Across the records below, count the lines that contain "心系中华文化" and write down only the count.

:: Exercise material ::

§ §

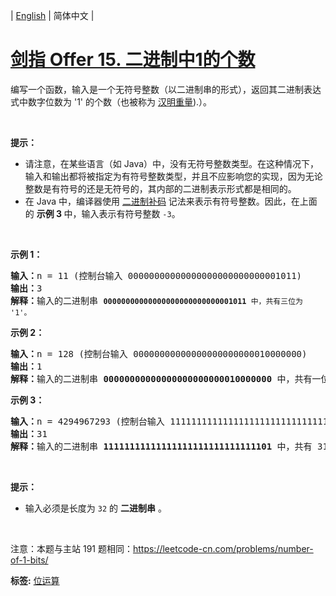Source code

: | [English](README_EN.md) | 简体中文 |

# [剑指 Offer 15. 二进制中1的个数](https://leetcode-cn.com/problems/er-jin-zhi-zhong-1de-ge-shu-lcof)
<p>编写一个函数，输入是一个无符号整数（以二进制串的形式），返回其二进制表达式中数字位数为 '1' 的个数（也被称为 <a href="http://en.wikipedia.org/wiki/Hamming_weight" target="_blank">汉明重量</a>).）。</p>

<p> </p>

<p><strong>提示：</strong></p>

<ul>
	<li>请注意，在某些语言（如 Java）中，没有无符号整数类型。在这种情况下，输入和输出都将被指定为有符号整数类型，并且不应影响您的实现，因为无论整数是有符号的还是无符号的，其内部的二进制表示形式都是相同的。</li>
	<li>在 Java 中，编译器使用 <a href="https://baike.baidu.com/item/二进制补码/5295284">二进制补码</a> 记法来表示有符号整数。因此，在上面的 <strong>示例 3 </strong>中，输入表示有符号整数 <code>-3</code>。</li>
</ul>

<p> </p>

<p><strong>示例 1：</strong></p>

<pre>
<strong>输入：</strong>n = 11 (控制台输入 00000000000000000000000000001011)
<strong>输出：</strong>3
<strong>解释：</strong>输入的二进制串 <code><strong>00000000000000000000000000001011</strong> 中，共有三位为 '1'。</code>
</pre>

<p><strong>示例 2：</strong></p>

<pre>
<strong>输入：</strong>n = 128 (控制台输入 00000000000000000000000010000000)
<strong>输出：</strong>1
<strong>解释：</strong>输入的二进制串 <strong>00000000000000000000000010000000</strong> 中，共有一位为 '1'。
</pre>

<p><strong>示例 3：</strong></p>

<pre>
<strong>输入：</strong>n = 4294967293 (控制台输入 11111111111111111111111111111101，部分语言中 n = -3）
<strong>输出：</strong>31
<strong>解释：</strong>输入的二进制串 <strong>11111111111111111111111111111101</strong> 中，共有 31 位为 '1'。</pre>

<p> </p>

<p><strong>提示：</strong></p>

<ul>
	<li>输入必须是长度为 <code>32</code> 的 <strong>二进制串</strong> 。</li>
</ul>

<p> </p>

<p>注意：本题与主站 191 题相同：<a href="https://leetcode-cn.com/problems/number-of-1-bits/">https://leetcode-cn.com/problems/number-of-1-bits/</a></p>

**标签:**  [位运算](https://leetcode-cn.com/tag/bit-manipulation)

§ §

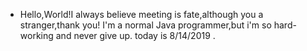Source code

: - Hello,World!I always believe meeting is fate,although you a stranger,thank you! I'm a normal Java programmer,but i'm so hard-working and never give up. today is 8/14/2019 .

§ §

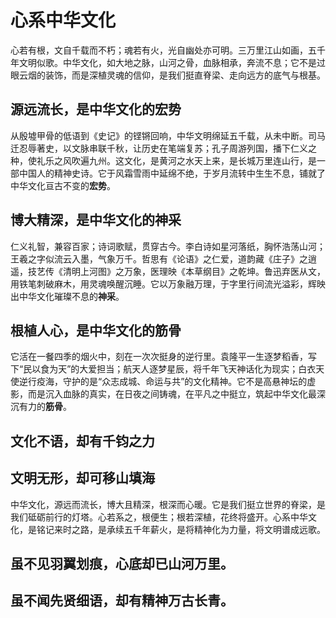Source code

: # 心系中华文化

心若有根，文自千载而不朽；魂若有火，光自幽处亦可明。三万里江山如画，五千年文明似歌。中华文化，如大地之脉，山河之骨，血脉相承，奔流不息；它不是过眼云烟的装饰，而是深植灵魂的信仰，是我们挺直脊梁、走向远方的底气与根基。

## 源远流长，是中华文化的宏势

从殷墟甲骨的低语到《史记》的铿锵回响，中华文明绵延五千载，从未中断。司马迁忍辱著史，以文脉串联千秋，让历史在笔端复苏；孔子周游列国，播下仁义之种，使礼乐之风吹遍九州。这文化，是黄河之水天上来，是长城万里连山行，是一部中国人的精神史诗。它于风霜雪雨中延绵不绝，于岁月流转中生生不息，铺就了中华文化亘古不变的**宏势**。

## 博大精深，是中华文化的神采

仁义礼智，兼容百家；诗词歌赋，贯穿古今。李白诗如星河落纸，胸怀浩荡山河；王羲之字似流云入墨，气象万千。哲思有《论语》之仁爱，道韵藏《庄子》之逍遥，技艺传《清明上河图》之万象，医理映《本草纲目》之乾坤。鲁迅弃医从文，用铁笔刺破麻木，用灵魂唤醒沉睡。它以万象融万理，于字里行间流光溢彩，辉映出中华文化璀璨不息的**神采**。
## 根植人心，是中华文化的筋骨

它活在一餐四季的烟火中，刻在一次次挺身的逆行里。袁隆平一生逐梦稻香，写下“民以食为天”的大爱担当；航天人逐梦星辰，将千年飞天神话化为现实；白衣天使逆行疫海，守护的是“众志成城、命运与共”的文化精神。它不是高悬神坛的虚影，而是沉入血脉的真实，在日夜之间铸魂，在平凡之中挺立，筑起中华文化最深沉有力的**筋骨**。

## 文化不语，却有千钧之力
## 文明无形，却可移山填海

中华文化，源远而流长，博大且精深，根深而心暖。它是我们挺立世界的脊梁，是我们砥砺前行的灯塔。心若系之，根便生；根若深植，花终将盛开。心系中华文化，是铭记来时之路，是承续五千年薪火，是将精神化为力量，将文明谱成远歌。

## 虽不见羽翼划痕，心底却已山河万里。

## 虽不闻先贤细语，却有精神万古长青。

§ §

:: Answer to this task ::
2